Campus

HISTORY
    In the seventies, the disturbing picture of the country’s health and health manpower situation placed the UP College of Medicine in a dilemma regarding its role in nation building. Its high standards of admission, performance and commitment to academic excellence made its graduate leaders in Philippine medicine and its curriculum the model for other medical schools to copy. However, these gave rise to over specialization, the brain drain, maldistribution of health manpower which were disproportionately concentrated in urban areas and neglect of the rural areas.

    In 1971, Dr. Francisco Nemezo, the Dean of the UP College of Arts and Sciences in Deliman, expressed that the fierce competition for admission to the College of Medicine was breeding a generation of individualistic, self-centered, grade-conscious arts and sciences students who cared not for knowledge and how it could help serve their people but to have good grades that would allow them to enter the College of Medicine.

    Dean Herrera, thereafter convened an “Extraordinary Curriculum Committee of the College of Medicine” to design a medical curriculum that would develop graduates who were not only scientifically disciplined and medically competent but more importantly, socially conscious, but more importantly, socially conscious, community-oriented and firmly committed to the service of the people, thus giving birth to the step-ladder curriculum and to the Institute of Health Sciences.
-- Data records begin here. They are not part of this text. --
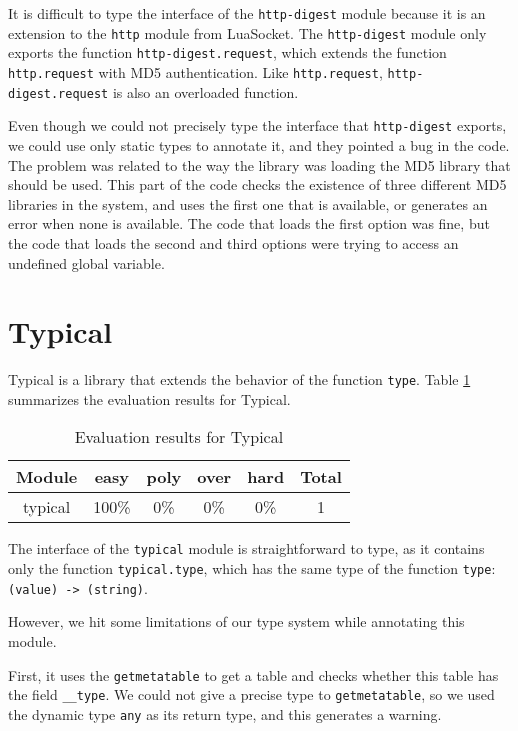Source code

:It is difficult to type the interface of the \texttt{http-digest} module
because it is an extension to the \texttt{http} module from LuaSocket.
The \texttt{http-digest} module only exports the function
\texttt{http-digest.request}, which extends the function
\texttt{http.request} with MD5 authentication.
Like \texttt{http.request}, \texttt{http-digest.request}
is also an overloaded function.

Even though we could not precisely type the interface that \texttt{http-digest}
exports, we could use only static types to annotate it, and they pointed a bug
in the code.
The problem was related to the way the library was loading the MD5 library
that should be used. 
This part of the code checks the existence of three different MD5 libraries
in the system, and uses the first one that is available, or generates an
error when none is available.
The code that loads the first option was fine, but the code that loads the
second and third options were trying to access an undefined global variable.

\section{Typical}

Typical is a library that extends the behavior of the function \texttt{type}. 
Table \ref{tab:evaltypical} summarizes the evaluation results for Typical.

\begin{table}[!ht]
\begin{center}
\begin{tabular}{|c|c|c|c|c|c|}
\hline
\textbf{Module} & \textbf{easy} & \textbf{poly} & \textbf{over} & \textbf{hard} & \textbf{Total} \\
\hline
typical & 100\% & 0\% & 0\% & 0\% & 1 \\ %
\hline
\end{tabular}
\end{center}
\caption{Evaluation results for Typical}
\label{tab:evaltypical}
\end{table}

The interface of the \texttt{typical} module is straightforward to type,
as it contains only the function \texttt{typical.type},
which has the same type of the function \texttt{type}: \texttt{(value) -> (string)}.

However, we hit some limitations of our type system while annotating this module.

First, it uses the \texttt{getmetatable} to get a table and
checks whether this table has the field \texttt{\string_\string_type}.
We could not give a precise type to \texttt{getmetatable}, so we used the dynamic
type \texttt{any} as its return type, and this generates a warning.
    The UP Institute of Health Sciences (IHS) was established on June 28, 1976 in Tacloban City, Leyte as a joint endeavor of the Ministry of Health, The Ministry of Local Government and Community Development and the UP System. The Step-Ladder Curriculum was approved by the UP Board of Regents during its 871st meeting in April 19,1976. With the support of the governor’s staff, IHS opened its doors to a select group of 96 students, who started with the Certificate in Community Health Work (CHW), leading to the degree of BS Rural Medicine.
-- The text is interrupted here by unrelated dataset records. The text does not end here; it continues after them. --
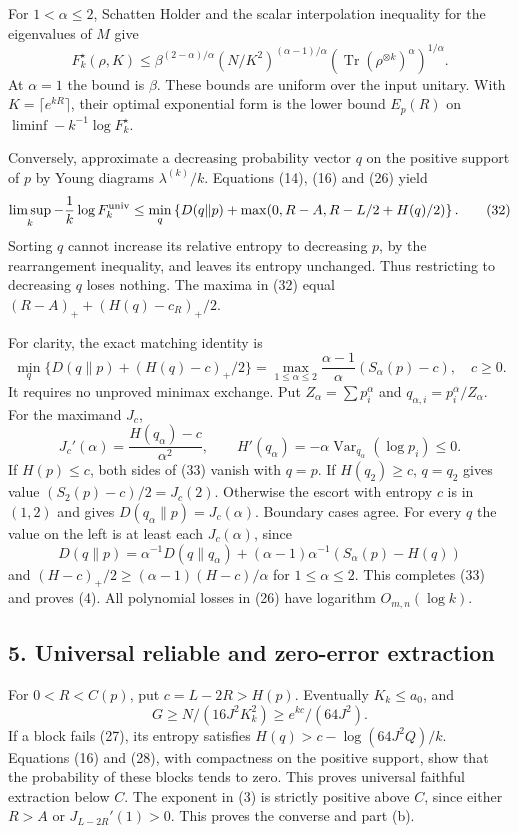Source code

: \documentclass[11pt]{article}
\begin{document}
For \(1<\alpha\le2\), Schatten Holder and the scalar interpolation inequality for the eigenvalues of \(M\) give \[
 F_k^\star(\rho,K)\le
 \beta^{(2-\alpha)/\alpha}
 (N/K^2)^{(\alpha-1)/\alpha}
 \left(\operatorname{Tr}(\rho^{\otimes k})^\alpha\right)^{1/\alpha}.
 \tag{31}
\] At \(\alpha=1\) the bound is \(\beta\). These bounds are uniform over the input unitary. With \(K=\lceil e^{kR}\rceil\), their optimal exponential form is the lower bound \(E_p(R)\) on \(\liminf-k^{-1}\log F_k^\star\).

Conversely, approximate a decreasing probability vector \(q\) on the positive support of \(p\) by Young diagrams \(\lambda^{(k)}/k\). Equations (14), (16) and (26) yield \[
 \limsup_k-\frac1k\log F_k^{\rm univ}
 \le\min_q\left\{D(q\|p)+\max(0,R-A,R-L/2+H(q)/2)\right\}.
 \tag{32}
\] Sorting \(q\) cannot increase its relative entropy to decreasing \(p\), by the rearrangement inequality, and leaves its entropy unchanged. Thus restricting to decreasing \(q\) loses nothing. The maxima in (32) equal \((R-A)_++(H(q)-c_R)_+/2\).

For clarity, the exact matching identity is \[
 \min_q\{D(q\|p)+(H(q)-c)_+/2\}
 =\max_{1\le\alpha\le2}\frac{\alpha-1}{\alpha}(S_\alpha(p)-c),\quad c\ge0.
 \tag{33}
\] It requires no unproved minimax exchange. Put \(Z_\alpha=\sum p_i^\alpha\) and \(q_{\alpha,i}=p_i^\alpha/Z_\alpha\). For the maximand \(J_c\), \[
 J_c'(\alpha)=\frac{H(q_\alpha)-c}{\alpha^2},\qquad
 H'(q_\alpha)=-\alpha\operatorname{Var}_{q_\alpha}(\log p_i)\le0.
 \tag{34}
\] If \(H(p)\le c\), both sides of (33) vanish with \(q=p\). If \(H(q_2)\ge c\), \(q=q_2\) gives value \((S_2(p)-c)/2=J_c(2)\). Otherwise the escort with entropy \(c\) is in \((1,2)\) and gives \(D(q_\alpha\|p)=J_c(\alpha)\). Boundary cases agree. For every \(q\) the value on the left is at least each \(J_c(\alpha)\), since \[
 D(q\|p)=\alpha^{-1}D(q\|q_\alpha)
          +(\alpha-1)\alpha^{-1}(S_\alpha(p)-H(q))
\] and \((H-c)_+/2\ge(\alpha-1)(H-c)/\alpha\) for \(1\le\alpha\le2\). This completes (33) and proves (4). All polynomial losses in (26) have logarithm \(O_{m,n}(\log k)\).

\hypertarget{universal-reliable-and-zero-error-extraction}{%
\subsection{5. Universal reliable and zero-error extraction}\label{universal-reliable-and-zero-error-extraction}}

For \(0<R<C(p)\), put \(c=L-2R>H(p)\). Eventually \(K_k\le a_0\), and \[
 G\ge N/(16J^2K_k^2)\ge e^{kc}/(64J^2).
 \tag{35}
\] If a block fails (27), its entropy satisfies \(H(q)>c-\log(64J^2Q)/k\). Equations (16) and (28), with compactness on the positive support, show that the probability of these blocks tends to zero. This proves universal faithful extraction below \(C\). The exponent in (3) is strictly positive above \(C\), since either \(R>A\) or \(J_{L-2R}'(1)>0\). This proves the converse and part (b).
\end{document}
    In 1981, the SHS campus moved to its present location in the Town of Palo on 4,083 square meters lot donated by the municipality of Palo, Don Pio Pedrosa. The donation was put the efforts of by the virtue of Resolution 82-71 on October 20, 1982.
On May 3, 1989, after 13 years of operation and being referred to as the “Tacloban Experiment,” the HIS was renamed as the School of Health unit by virtue of the Reorganization Act of UP Manila.